I don’t know that much about emerging theology. Names like Brian McLaren, Troy Bronsink, and Will Samson float around in my head, pretty untethered to a rigorous classification, all lumped into the categories of surprising, interesting and delightful people from whom I can learn a great deal. But I do know that they are more interested in communities than in the “free market”, and that all communities are constituted by constraint. Kruse does a good job of explaining this. They are interested in what kinds of order, what kinds of organization, bubble up from the bottom when they aren’t imposed from above.

But I think Kruse oversimplifies things when he looks to economists like Hayek or his modern libertarian followers for examples of “emergence” theory. (In fact, I believe Hayek’s views were much richer than most modern libertarians.)

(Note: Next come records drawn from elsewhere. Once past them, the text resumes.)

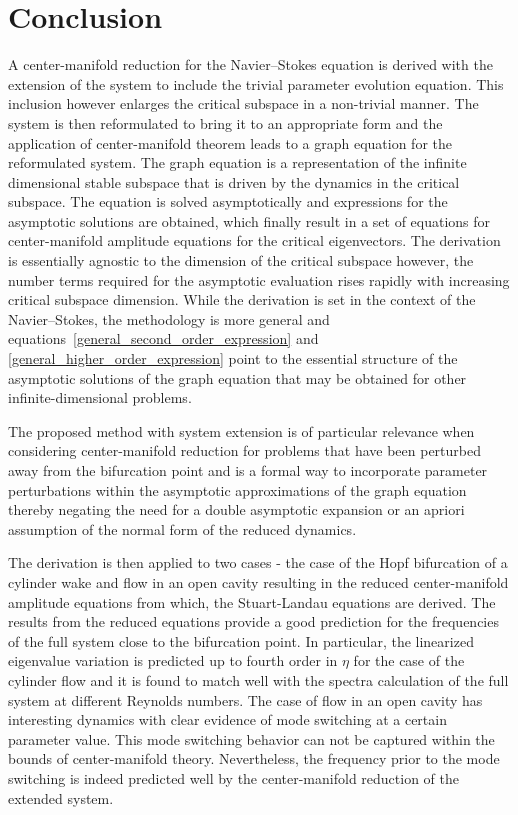 \section{Conclusion}
\label{conclusion}
A center-manifold reduction for the Navier--Stokes equation is derived with the extension of the system to include the trivial parameter evolution equation. This inclusion however enlarges the critical subspace in a non-trivial manner. The system is then reformulated to bring it to an appropriate form and the application of center-manifold theorem leads to a graph equation for the reformulated system. The graph equation is a representation of the infinite dimensional stable subspace that is driven by the dynamics in the critical subspace. The equation is solved asymptotically and expressions for the asymptotic solutions are obtained, which finally result in a set of equations for center-manifold amplitude equations for the critical eigenvectors. The derivation is essentially agnostic to the dimension of the critical subspace however, the number terms required for the asymptotic evaluation rises rapidly with increasing critical subspace dimension. While the derivation is set in the context of the Navier--Stokes, the methodology is more general and equations~\eqref{general_second_order_expression} and \eqref{general_higher_order_expression} point to the essential structure of the asymptotic solutions of the graph equation that may be obtained for other infinite-dimensional problems. 

The proposed method with system extension is of particular relevance when considering center-manifold reduction for problems that have been perturbed away from the bifurcation point and is a formal way to incorporate parameter perturbations within the asymptotic approximations of the graph equation thereby negating the need for a double asymptotic expansion or an apriori assumption of the normal form of the reduced dynamics.

The derivation is then applied to two cases - the case of the Hopf bifurcation of a cylinder wake and flow in an open cavity resulting in the reduced center-manifold amplitude equations from which, the Stuart-Landau equations are derived. The results from the reduced equations provide a good prediction for the frequencies of the full system close to the bifurcation point. In particular, the linearized eigenvalue variation is predicted up to fourth order in $\eta$ for the case of the cylinder flow and it is found to match well with the spectra calculation of the full system at different Reynolds numbers. The case of flow in an open cavity has interesting dynamics with clear evidence of mode switching at a certain parameter value. This mode switching behavior can not be captured within the bounds of center-manifold theory. Nevertheless, the frequency prior to the mode switching is indeed predicted well by the center-manifold reduction of the extended system.

\FloatBarrier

Libertarians have a very narrow view and special view of the concept of emergence as an economic phenomenon. The truth is, decentralized, individual actors give rise to many kinds of complex behavior, including institutions other than the “free market.” Most libertarian ideas amount to an attempt to flatten interactions, to reduce the richness of social institutions, to remove the emergent complexity of social interactions. They would design systems which artificially prevent the normal evolution of social norms, morals, rules, traditions, relationships of reciprocity, and other emergent forms of order. People are moral creatures, and that morality is not purely a private phenomenon. It finds expression in persuasion, social pressure, democratic government, courts, and even in corporations and bureaucracies.

The insights of Hayek and his followers are very important, and neglected at our peril. Highly decentralized, anonymous interactions do give rise to spontaneous order, as reflected in stable price signals, markets clearing, cost minimization, gains from trade, welfare enhancement (if not exactly maximization), etc. But no human would be happy with a libertarian or economic approach to managing the number of abortions, whether they are pro-life or pro-choice (I have done many classroom exercises exploring just such a topic. Everyone wants society to use institutions other than the market to answer questions about abortion. But libertarian economics, like authoritarian government, clears away mid-level institutions that constrain human freedom.)

Institutional economics is the place to look for emergence theory. Libertarian economics only has a very shallow (but nonetheless important) concept of emergence. Check out classic writers like Herb Simon, Robert Axelrod, Elinor Ostrom, or economists at the Santa Fe Institute like Brian Arthur, for richer views on emergence in economic and social systems.

As such, I think emergence as a concept fits the emerging crowd better than the libertarian crowd.